Après l’avoir espionné, EDF attaque Greenpeace au portefeuille
EDF réclame 500 000 euros à Greenpeace : des militants de celle-ci s’étaient enchaînés à la porte du chantier de l’EPR de Flamanville en 2007.
Demain, mardi 9 juin, comparaîtront à 14h au tribunal de Cherbourg 14 militants de Greenpeace. Le 26 avril 2007, entre les deux tours de l’élection présidentielle, ils s’étaient enchaînés quelques heures devant le portail d’entrée du chantier de l’EPR à Flamanville afin de protester contre la signature en catimini de son décret d’autorisation quelques jours plus tôt. La demande de compensation financière d’EDF, 500 000 euros, une somme inédite pour ce genre de procès, témoigne de la volonté manifeste de l’opérateur public d’électricité de criminaliser ses opposants et de les attaquer sur leurs points faibles : l’argent.
Engluée dans une affaire lamentable d’espionnage à l’encontre de Greenpeace, EDF s’illustre une nouvelle fois par des méthodes d’intimidation peu reluisantes. Le nucléaire s’accomode décidemment très mal de la démocratie et de la transparence. Par cette action, en 2007, Greenpeace n’a pourtant fait que réagir face à un déni de démocratie, jouer son rôle de lanceur d’alerte et entrouvrir la porte lourdement scellée du débat sur la place du nucléaire en France.

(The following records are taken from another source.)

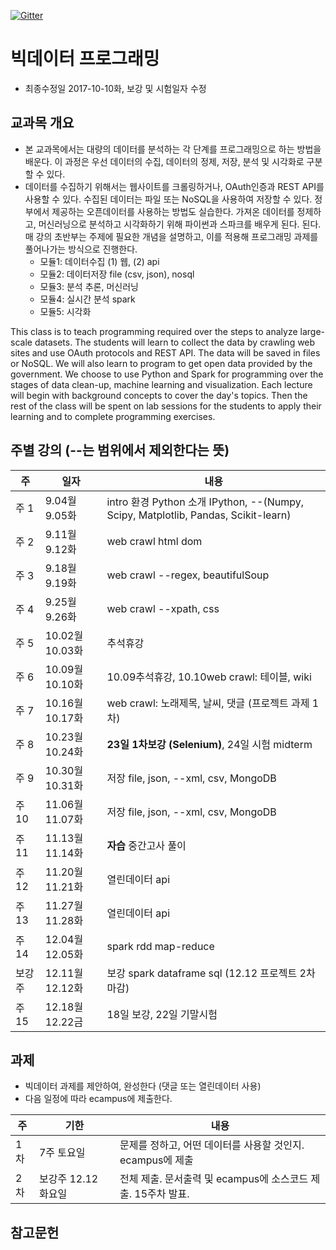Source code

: [![Gitter](https://badges.gitter.im/smu405/s.svg)](https://gitter.im/smu405/s?utm_source=badge&utm_medium=badge&utm_campaign=pr-badge)

# 빅데이터 프로그래밍

* 최종수정일 2017-10-10화, 보강 및 시험일자 수정

## 교과목 개요

* 본 교과목에서는 대량의 데이터를 분석하는 각 단계를 프로그래밍으로 하는 방법을 배운다.
이 과정은 우선 데이터의 수집, 데이터의 정제, 저장, 분석 및 시각화로 구분할 수
있다.
* 데이터를 수집하기 위해서는 웹사이트를 크롤링하거나, OAuth인증과 REST API를 사용할 수 있다.
수집된 데이터는 파일 또는 NoSQL을 사용하여 저장할 수 있다.
정부에서 제공하는 오픈데이터를 사용하는 방법도 실습한다.
가져온 데이터를 정제하고, 머신러닝으로 분석하고 시각화하기 위해 파이썬과 스파크를 배우게 된다.
된다. 매 강의 초반부는 주제에 필요한 개념을 설명하고, 이를 적용해 프로그래밍 과제를 풀어나가는 방식으로 진행한다.
    * 모듈1: 데이터수집 (1) 웹, (2) api
    * 모듈2: 데이터저장 file (csv, json), nosql
    * 모듈3: 분석 추론, 머신러닝
    * 모듈4: 실시간 분석 spark
    * 모듈5: 시각화

This class is to teach programming required over the steps to analyze large-scale datasets.
The students will learn to collect the data by crawling web sites and use OAuth protocols and REST API.
The data will be saved in files or NoSQL.
We will also learn to program to get open data provided by the government.
We choose to use Python and Spark for programming over the stages of data clean-up, machine learning and visualization.
Each lecture will begin with background concepts to cover the day's topics.
Then the rest of the class will be spent on lab sessions for the students to apply their learning and to complete programming exercises.

## 주별 강의 (--는 범위에서 제외한다는 뜻)

주 | 일자 | 내용
-----|-----|-----
주 1 | 9.04월 9.05화 | intro 환경 Python 소개 IPython, --(Numpy, Scipy, Matplotlib, Pandas, Scikit-learn)
주 2 | 9.11월 9.12화 | web crawl html dom
주 3 | 9.18월 9.19화 | web crawl --regex, beautifulSoup
주 4 | 9.25월 9.26화 | web crawl --xpath, css
주 5 | 10.02월 10.03화 | 추석휴강
주 6 | 10.09월 10.10화 | 10.09추석휴강, 10.10web crawl: 테이블, wiki
주 7 | 10.16월 10.17화 | web crawl: 노래제목, 날씨, 댓글 (프로젝트 과제 1차)
주 8 | 10.23월 10.24화 | **23일 1차보강 (Selenium)**, 24일 시험 midterm 
주 9 | 10.30월 10.31화 | 저장 file, json, --xml, csv, MongoDB
주 10 | 11.06월 11.07화 | 저장 file, json, --xml, csv, MongoDB
주 11 | 11.13월 11.14화 | **자습** 중간고사 풀이
주 12 | 11.20월 11.21화 | 열린데이터 api
주 13 | 11.27월 11.28화 | 열린데이터 api
주 14 | 12.04월 12.05화 | spark rdd map-reduce
보강주 | 12.11월 12.12화 | 보강 spark dataframe sql (12.12 프로젝트 2차 마감)
주 15 | 12.18월 12.22금| 18일 보강, 22일 기말시험

## 과제
* 빅데이터 과제를 제안하여, 완성한다 (댓글 또는 열린데이터 사용)
* 다음 일정에 따라 ecampus에 제출한다.

주 | 기한 | 내용
-----|-----|-----
1차 | 7주 토요일 | 문제를 정하고, 어떤 데이터를 사용할 것인지. ecampus에 제출
2차 | 보강주 12.12 화요일 | 전체 제출. 문서출력 및 ecampus에 소스코드 제출. 15주차 발표.

## 참고문헌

Rappelons qu’en réaction à la mobilisation des militants, Segolène Royal s’était engagée à annuler ce décret si elle était élue. Auparavant, parmi les candidats à l’élection présidentielle interpellés par Greenpeace, José Bové, Dominique Voynet, Olivier Besancenot, François Bayrou, et Philippe de Villiers avaient aussi remis en cause le projet d’EPR et réclamé un vrai débat démocratique sur la question.
« Deux ans plus tard, la situation n’a guère changé !, explique Frédéric Marillier, chargé de campagne nucléaire pour Greenpeace. Le président de la république a décidé seul de la construction d’un 2e EPR et le gouvernement est en train d’avaliser une programmation pluriannuelle en matière énergétique prise en dépit du bon sens. Le débat attendu par tous n’a toujours pas eu lieu. Plus que jamais, les intérêts d’EDF et d’Areva guident ceux du pays ! »
Une troublante coïncidence
C’est plus de deux ans après les faits, un délai très long pour ce type d’affaire, que se tient l’audience à Cherbourg... La même après-midi sont aussi convoqués 4 militants du Ganva pour une action de dénonciation de ce même décret. Au même moment, le Parlement vient d’être saisi de la programmation pluriannuelle des investissements en matière énergétique (PPI) qui entérine la volonté de Nicolas Sarkozy de lancer un deuxième réacteur EPR à Penly. EDF et les pouvoirs publics s’y prendraient-ils autrement pour lancer un sérieux avertissement à leurs opposants ?
Des infractions infondées
Aucune des trois infractions reprochées aux militants n’est clairement établie. Il n’y a pas eu de violation de domicile au préjudice d’EDF puisque les militants étaient stationnés à l’entrée du chantier. Quant à l’entrave à la liberté du travail, ou encore l’opposition à l’éxécution de travaux publics, elles sont aussi hors propos : les travailleurs du chantier sont passés par une autre entrée et ont pu continuer à travailler. La demande de compensation est donc complètement disproportionnée pour une manifestation qui n’a duré que quelques heures.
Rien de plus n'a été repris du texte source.